Hardware technology "sometimes" matters as much? Cars transported people and goods for decades with no software available. Try getting a car loaded with the world's best software out of your driveway with no drive hardware. Or try running to the grocery store in your smartphone.
When comparing Tesla software to Lucid software, one should first recognize that Tesla has been putting software in production cars more than a decade longer than Lucid.
Also, the notion that Tesla software is state of the art is both a myth and a sad comment on the state of the art. We are on our second Tesla Model S (a 2021 Plaid.) While the Plaid's software is generally more responsive than the Air's at this point (and I sorely miss the satellite maps that Tesla has but Lucid doesn't), neither our 2015 Model S P90D nor our Plaid have been without their gremlins.
We have more problems using the key fob in our Plaid than we did in our 2015 Tesla. Every few days, the car refuses to recognize the key fob to open the doors. On other occasions, the fob will open the door but not start the car. For that, we have to take a key card out of our wallets and rub it over the phone charger pad. And this problem doesn't resolve itself upon a reboot, as similar problems resolve themselves in the Air.

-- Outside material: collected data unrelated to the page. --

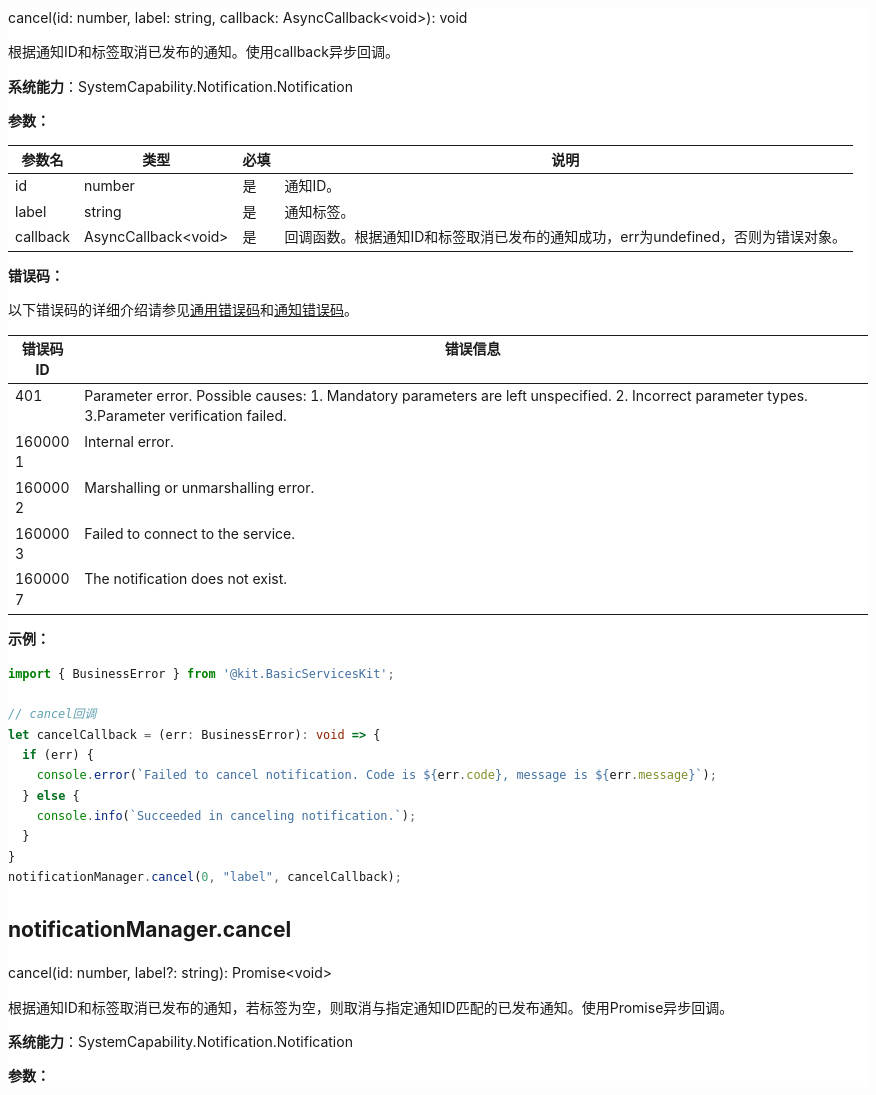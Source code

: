 cancel(id: number, label: string, callback: AsyncCallback\<void\>): void

根据通知ID和标签取消已发布的通知。使用callback异步回调。

**系统能力**：SystemCapability.Notification.Notification

**参数：**

| 参数名     | 类型                  | 必填 | 说明                 |
| -------- | --------------------- | ---- | -------------------- |
| id       | number                | 是   | 通知ID。               |
| label    | string                | 是   | 通知标签。             |
| callback | AsyncCallback\<void\> | 是   | 回调函数。根据通知ID和标签取消已发布的通知成功，err为undefined，否则为错误对象。 |

**错误码：**

以下错误码的详细介绍请参见[通用错误码](../errorcode-universal.md)和[通知错误码](./errorcode-notification.md)。

| 错误码ID | 错误信息                            |
| -------- | ----------------------------------- |
| 401     | Parameter error. Possible causes: 1. Mandatory parameters are left unspecified. 2. Incorrect parameter types. 3.Parameter verification failed.      | 
| 1600001  | Internal error.                     |
| 1600002  | Marshalling or unmarshalling error. |
| 1600003  | Failed to connect to the service.          |
| 1600007  | The notification does not exist.      |

**示例：**

```ts
import { BusinessError } from '@kit.BasicServicesKit';

// cancel回调
let cancelCallback = (err: BusinessError): void => {
  if (err) {
    console.error(`Failed to cancel notification. Code is ${err.code}, message is ${err.message}`);
  } else {
    console.info(`Succeeded in canceling notification.`);
  } 
}
notificationManager.cancel(0, "label", cancelCallback);
```

## notificationManager.cancel

cancel(id: number, label?: string): Promise\<void\>

根据通知ID和标签取消已发布的通知，若标签为空，则取消与指定通知ID匹配的已发布通知。使用Promise异步回调。

**系统能力**：SystemCapability.Notification.Notification

**参数：**
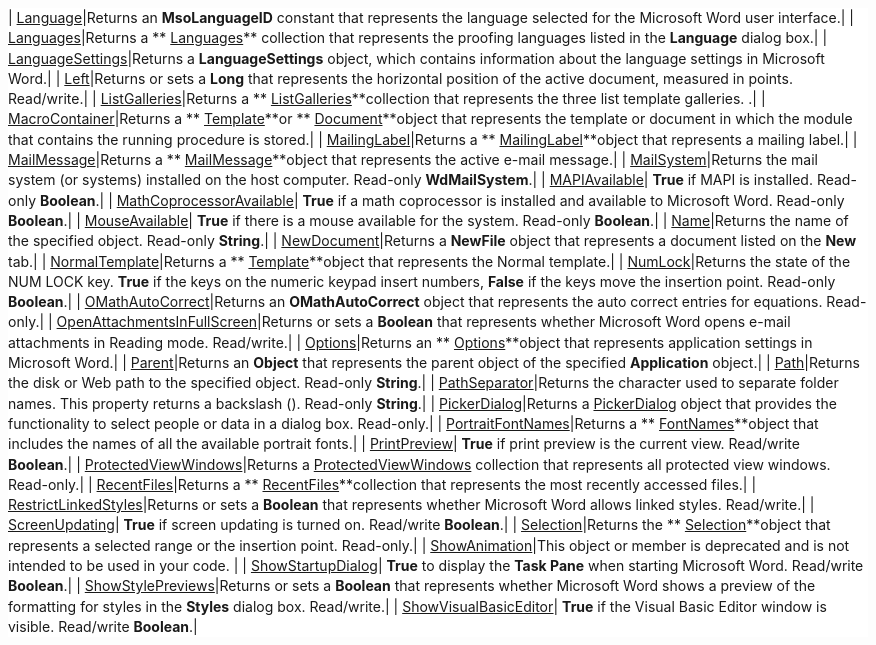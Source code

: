 | [Language](b24f0861-1f7a-ecd9-7084-39c65df4fcc3.md)|Returns an  **MsoLanguageID** constant that represents the language selected for the Microsoft Word user interface.|
| [Languages](f81cfcb6-33e2-bb8e-2ac4-b4f9df833946.md)|Returns a  ** [Languages](e3b1d3f3-de1b-d2fe-962f-5a589842d1b0.md)** collection that represents the proofing languages listed in the **Language** dialog box.|
| [LanguageSettings](62bd3b7e-e9b4-3158-4531-4dfffd9cdb02.md)|Returns a  **LanguageSettings** object, which contains information about the language settings in Microsoft Word.|
| [Left](de6b783d-5001-0fed-33e8-15f9d338986c.md)|Returns or sets a  **Long** that represents the horizontal position of the active document, measured in points. Read/write.|
| [ListGalleries](769d3494-3fc3-5a4b-e6d1-a3910107c8bd.md)|Returns a  ** [ListGalleries](3ae91fbf-fb7c-e96f-fd13-e4e4e9c4f09e.md)**collection that represents the three list template galleries. .|
| [MacroContainer](9c2d37b8-d5c3-d13b-3bf9-54e1352b1855.md)|Returns a  ** [Template](47d1d92d-bba9-3f2a-9c71-22ac43159bd3.md)**or  ** [Document](8d83487a-2345-a036-a916-971c9db5b7fb.md)**object that represents the template or document in which the module that contains the running procedure is stored.|
| [MailingLabel](7eba3273-4a4c-6cdf-004a-4a0d214d6127.md)|Returns a  ** [MailingLabel](9dd073b7-5d53-0f1e-f19a-9abf6427b3f2.md)**object that represents a mailing label.|
| [MailMessage](82bca039-0b6b-4489-27bf-18746dc639d2.md)|Returns a  ** [MailMessage](d0109969-27f7-0180-c56d-5b49a3f0171b.md)**object that represents the active e-mail message.|
| [MailSystem](d8f97baa-2c50-c2af-0e50-f2de5d017b62.md)|Returns the mail system (or systems) installed on the host computer. Read-only  **WdMailSystem**.|
| [MAPIAvailable](2cb2fc8c-1ef6-98b8-fa72-0705637ad3ac.md)| **True** if MAPI is installed. Read-only **Boolean**.|
| [MathCoprocessorAvailable](207b7f3f-4113-7069-51e3-10658ec3654f.md)| **True** if a math coprocessor is installed and available to Microsoft Word. Read-only **Boolean**.|
| [MouseAvailable](25ad78ad-c267-35ec-9124-0496c034fa50.md)| **True** if there is a mouse available for the system. Read-only **Boolean**.|
| [Name](079525c4-1817-e142-de08-86a72bd18c55.md)|Returns the name of the specified object. Read-only  **String**.|
| [NewDocument](2f68f98e-1aad-eeac-59c7-4cd5f9d7ad6a.md)|Returns a  **NewFile** object that represents a document listed on the **New** tab.|
| [NormalTemplate](0ffd1cfd-78da-5189-2504-bbc04bf5b484.md)|Returns a  ** [Template](47d1d92d-bba9-3f2a-9c71-22ac43159bd3.md)**object that represents the Normal template.|
| [NumLock](0c20c000-2df9-1483-91be-cacf1abe0ff0.md)|Returns the state of the NUM LOCK key.  **True** if the keys on the numeric keypad insert numbers, **False** if the keys move the insertion point. Read-only **Boolean**.|
| [OMathAutoCorrect](babed2d9-eecf-de72-a1f2-9387d068e74a.md)|Returns an  **OMathAutoCorrect** object that represents the auto correct entries for equations. Read-only.|
| [OpenAttachmentsInFullScreen](295af420-fbe0-7753-2f7f-afabb5f0818c.md)|Returns or sets a  **Boolean** that represents whether Microsoft Word opens e-mail attachments in Reading mode. Read/write.|
| [Options](87bf2092-8707-d375-d4d6-f7420be1fe7d.md)|Returns an  ** [Options](873b7b99-3fe1-fd89-9ece-a9355cb827dc.md)**object that represents application settings in Microsoft Word.|
| [Parent](1855987d-a710-5919-9fec-a53c24a2ef5e.md)|Returns an  **Object** that represents the parent object of the specified **Application** object.|
| [Path](224b4c66-f49c-55f1-8b6b-74f5ed979a3d.md)|Returns the disk or Web path to the specified object. Read-only  **String**.|
| [PathSeparator](29347a13-8edb-0b02-32c3-d091eb52c9f1.md)|Returns the character used to separate folder names. This property returns a backslash (\). Read-only  **String**.|
| [PickerDialog](1d3de67e-6760-1b5d-9ff6-fccb2de32455.md)|Returns a  [PickerDialog](279b1a6a-f09d-a0e7-89c9-aac6c581439f.md) object that provides the functionality to select people or data in a dialog box. Read-only.|
| [PortraitFontNames](21c3802b-43ad-3d8f-34de-af9af4d29bcf.md)|Returns a  ** [FontNames](d3a9a52f-b441-ac63-3e12-25dbf1022f38.md)**object that includes the names of all the available portrait fonts.|
| [PrintPreview](6f522dc1-60ad-d5c1-029b-961fce1992e5.md)| **True** if print preview is the current view. Read/write **Boolean**.|
| [ProtectedViewWindows](eb1c8cae-c0da-0a84-316e-808302869b26.md)|Returns a  [ProtectedViewWindows](62c2f4d5-1080-548e-730b-388308144dfe.md) collection that represents all protected view windows. Read-only.|
| [RecentFiles](517fb0cf-2dfb-f0a0-0882-f233198768d6.md)|Returns a  ** [RecentFiles](c2d5e0b1-0d79-2fa7-c475-e5cace59ba1f.md)**collection that represents the most recently accessed files.|
| [RestrictLinkedStyles](0d2033bc-9cf4-1f57-a9c7-56eaf0a55257.md)|Returns or sets a  **Boolean** that represents whether Microsoft Word allows linked styles. Read/write.|
| [ScreenUpdating](660284d1-2b00-eba0-28bc-36bc6400fcf4.md)| **True** if screen updating is turned on. Read/write **Boolean**.|
| [Selection](d2362378-06a1-3a1a-2bd0-358f190eb6f3.md)|Returns the  ** [Selection](7b574a91-c33e-ecfd-6783-6b7528b2ed8f.md)**object that represents a selected range or the insertion point. Read-only.|
| [ShowAnimation](e58b9f65-2fe5-4c88-39ab-ae7aa77490b1.md)|This object or member is deprecated and is not intended to be used in your code. |
| [ShowStartupDialog](ecee5bb2-271b-f1fc-c25c-a77a59f5df03.md)| **True** to display the **Task Pane** when starting Microsoft Word. Read/write **Boolean**.|
| [ShowStylePreviews](16edc0cd-29a4-f951-8344-c4603fc047f7.md)|Returns or sets a  **Boolean** that represents whether Microsoft Word shows a preview of the formatting for styles in the **Styles** dialog box. Read/write.|
| [ShowVisualBasicEditor](eb0a9d3f-3eba-f7fb-2939-a7274744b4b8.md)| **True** if the Visual Basic Editor window is visible. Read/write **Boolean**.|
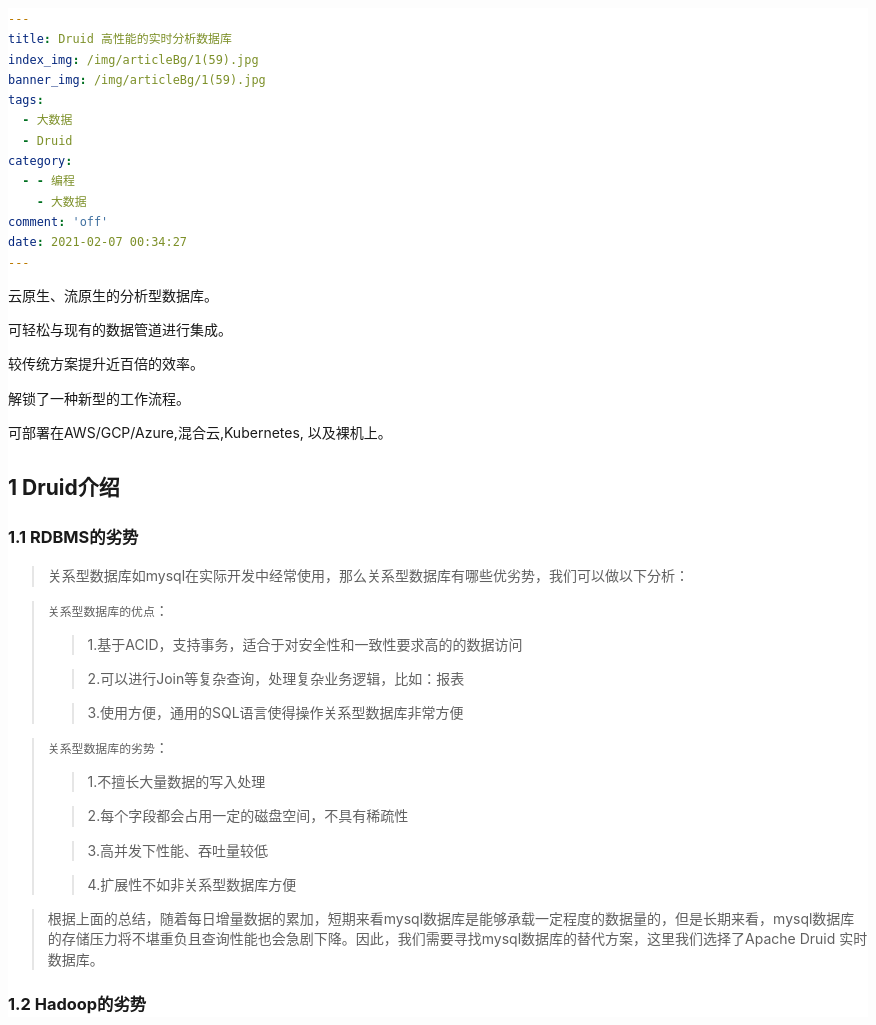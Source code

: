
 ```yaml
---
title: Druid 高性能的实时分析数据库
index_img: /img/articleBg/1(59).jpg
banner_img: /img/articleBg/1(59).jpg
tags:
  - 大数据
  - Druid
category:
  - - 编程
    - 大数据
comment: 'off'
date: 2021-02-07 00:34:27
---
```


云原生、流原生的分析型数据库。

可轻松与现有的数据管道进行集成。

较传统方案提升近百倍的效率。

解锁了一种新型的工作流程。

可部署在AWS/GCP/Azure,混合云,Kubernetes, 以及裸机上。



## 1 Druid介绍

### 1.1 RDBMS的劣势

> 关系型数据库如mysql在实际开发中经常使用，那么关系型数据库有哪些优劣势，我们可以做以下分析：

> `关系型数据库的优点`：
>> 1.基于ACID，支持事务，适合于对安全性和一致性要求高的的数据访问
> 
>> 2.可以进行Join等复杂查询，处理复杂业务逻辑，比如：报表
> 
>> 3.使用方便，通用的SQL语言使得操作关系型数据库非常方便

> `关系型数据库的劣势`：
>> 1.不擅长大量数据的写入处理
> 
>> 2.每个字段都会占用一定的磁盘空间，不具有稀疏性
> 
>> 3.高并发下性能、吞吐量较低
> 
>> 4.扩展性不如非关系型数据库方便

> 根据上面的总结，随着每日增量数据的累加，短期来看mysql数据库是能够承载一定程度的数据量的，但是长期来看，mysql数据库的存储压力将不堪重负且查询性能也会急剧下降。因此，我们需要寻找mysql数据库的替代方案，这里我们选择了Apache Druid 实时数据库。

### 1.2 Hadoop的劣势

On days when this malfunction occurs int the Tesla, it will do it all day long when getting out of the car repeatedly for errands.
We occasionally get into the Plaid and have to wait a considerable time for the car to boot up. (This happens more frequently in the Air, but it happens enough in the Tesla to be surprising.)
And Tesla still doesn't have the simulated bird's-eye view for parking that the Lucid has (and many lesser cars have had for several years).